According to the Daily Worker on January 19, 1941, the Labor Temple was "home of 43 unions," like the Cleaners, Dyers and Pressers Union.

Living in the building as early as 1945 was journalist and playwright Gershom Bader and his wife, Jennie.  Born in Krakówm Galicia on August 21, 1868, he came to America in 1912.  By the time the couple lived in Labor Temple, Bader had written several volumes on Jewish life and religion.  Among his Yiddish-language plays were Der Rebe in Feyer, The Rabbi's Melody, and Di Goldene Royze.  He was the honorary vice-president of the Federation of Polish Jews in America.

Gershom Bader, from The Schwadron Collection of the National Library of Israel.

Also living here at the time was Joseph Chaikin, an editor of the Jewish newspaper The Day.  Born in Russia in 1885, he came to New York City in 1901 "and soon was active as an editor in the Jewish labor movement," according to The New York Times.   In 1946 his Yiddish-language book Jewish Newspapers in America was published.  He was a founder of the National Jewish Workers Alliance and a member of the Yiddish Writers Union.  
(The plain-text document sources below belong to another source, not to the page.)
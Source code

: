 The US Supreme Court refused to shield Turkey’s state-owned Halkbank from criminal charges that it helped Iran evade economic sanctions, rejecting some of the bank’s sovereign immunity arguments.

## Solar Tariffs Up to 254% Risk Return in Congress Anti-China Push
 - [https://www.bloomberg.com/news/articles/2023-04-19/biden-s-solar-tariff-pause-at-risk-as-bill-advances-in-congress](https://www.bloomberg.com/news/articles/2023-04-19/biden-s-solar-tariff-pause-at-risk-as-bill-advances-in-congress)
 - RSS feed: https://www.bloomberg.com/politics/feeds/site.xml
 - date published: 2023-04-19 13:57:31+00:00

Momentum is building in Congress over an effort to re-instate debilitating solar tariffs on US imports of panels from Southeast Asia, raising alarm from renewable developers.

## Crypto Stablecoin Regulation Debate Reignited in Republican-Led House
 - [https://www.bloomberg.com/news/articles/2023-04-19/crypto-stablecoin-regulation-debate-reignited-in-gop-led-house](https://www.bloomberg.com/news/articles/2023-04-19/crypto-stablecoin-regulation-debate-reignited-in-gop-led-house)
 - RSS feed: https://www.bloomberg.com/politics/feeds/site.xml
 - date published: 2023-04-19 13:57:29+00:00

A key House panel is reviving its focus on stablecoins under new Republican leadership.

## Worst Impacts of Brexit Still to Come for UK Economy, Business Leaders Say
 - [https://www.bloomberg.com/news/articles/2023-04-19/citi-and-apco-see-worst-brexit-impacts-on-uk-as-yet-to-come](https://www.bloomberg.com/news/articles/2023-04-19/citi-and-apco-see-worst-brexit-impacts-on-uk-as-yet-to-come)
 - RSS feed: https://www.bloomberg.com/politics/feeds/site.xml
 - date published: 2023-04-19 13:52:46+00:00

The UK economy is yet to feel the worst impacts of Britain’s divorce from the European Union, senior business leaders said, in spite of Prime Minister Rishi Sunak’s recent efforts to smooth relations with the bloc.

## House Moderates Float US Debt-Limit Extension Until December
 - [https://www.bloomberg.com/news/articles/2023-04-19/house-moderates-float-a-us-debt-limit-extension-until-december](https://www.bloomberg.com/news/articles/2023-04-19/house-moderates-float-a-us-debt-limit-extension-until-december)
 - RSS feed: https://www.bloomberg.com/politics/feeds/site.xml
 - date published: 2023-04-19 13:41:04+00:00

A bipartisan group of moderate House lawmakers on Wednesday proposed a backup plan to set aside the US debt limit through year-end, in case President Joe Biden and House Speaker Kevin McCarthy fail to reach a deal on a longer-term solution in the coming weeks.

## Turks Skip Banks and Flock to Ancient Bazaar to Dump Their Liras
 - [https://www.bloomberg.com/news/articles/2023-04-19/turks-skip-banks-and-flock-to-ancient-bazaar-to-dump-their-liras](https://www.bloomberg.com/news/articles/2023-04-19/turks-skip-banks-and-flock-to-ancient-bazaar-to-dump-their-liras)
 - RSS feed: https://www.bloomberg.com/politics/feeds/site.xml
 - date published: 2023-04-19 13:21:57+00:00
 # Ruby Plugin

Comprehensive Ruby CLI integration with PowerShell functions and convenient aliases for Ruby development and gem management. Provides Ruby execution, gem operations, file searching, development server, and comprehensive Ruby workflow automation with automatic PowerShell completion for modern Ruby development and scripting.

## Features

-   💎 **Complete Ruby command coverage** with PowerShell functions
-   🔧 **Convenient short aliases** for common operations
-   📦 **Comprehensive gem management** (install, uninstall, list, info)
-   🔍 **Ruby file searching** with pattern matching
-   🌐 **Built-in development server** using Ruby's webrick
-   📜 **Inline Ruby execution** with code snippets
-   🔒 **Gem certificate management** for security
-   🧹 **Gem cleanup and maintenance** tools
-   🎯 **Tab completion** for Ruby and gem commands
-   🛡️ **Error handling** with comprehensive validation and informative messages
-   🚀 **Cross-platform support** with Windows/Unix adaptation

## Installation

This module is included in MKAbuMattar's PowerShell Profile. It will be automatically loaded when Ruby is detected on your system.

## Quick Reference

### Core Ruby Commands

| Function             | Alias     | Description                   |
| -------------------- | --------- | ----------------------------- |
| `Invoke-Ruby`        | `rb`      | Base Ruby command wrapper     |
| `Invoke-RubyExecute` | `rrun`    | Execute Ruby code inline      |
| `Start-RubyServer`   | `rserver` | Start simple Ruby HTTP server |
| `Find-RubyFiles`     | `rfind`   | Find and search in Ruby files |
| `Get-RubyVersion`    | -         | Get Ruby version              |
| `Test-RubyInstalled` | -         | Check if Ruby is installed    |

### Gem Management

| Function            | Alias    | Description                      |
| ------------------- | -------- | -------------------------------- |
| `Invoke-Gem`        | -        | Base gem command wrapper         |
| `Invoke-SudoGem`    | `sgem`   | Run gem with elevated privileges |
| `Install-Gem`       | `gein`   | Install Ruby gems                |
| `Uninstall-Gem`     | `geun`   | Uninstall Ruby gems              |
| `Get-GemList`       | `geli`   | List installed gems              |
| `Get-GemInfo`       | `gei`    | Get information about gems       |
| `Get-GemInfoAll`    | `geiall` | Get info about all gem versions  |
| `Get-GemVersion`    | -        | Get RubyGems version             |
Reverend John F. Duffy headed the Labor Temple by the mid-1940s.  He gave a speech at Barnard Day Chapel in October 1946 to explain the Labor Temple's work.  He told the audience that its original purpose "was to give the labor unions a place to hold their meetings and give the laborers, who up until then were not accepted in the churches of the lower east side, an opportunity to join a church."  In addition to that original goal, he said, the Labor Temple hoped to demolish "the middle walls of partition which keep people from one another."

The Russian Kretchma was still going strong at the time of that speech.  As Russian Orthodox Sunday approached in 1947, The New York Times noted that pascha, an Russian Easter cake,  and kulich, an Easter bread with sugar icing, would be served there, as it was every year.

A renovation in 1952 created additional apartments within the building--12 each on the third through sixth floors.  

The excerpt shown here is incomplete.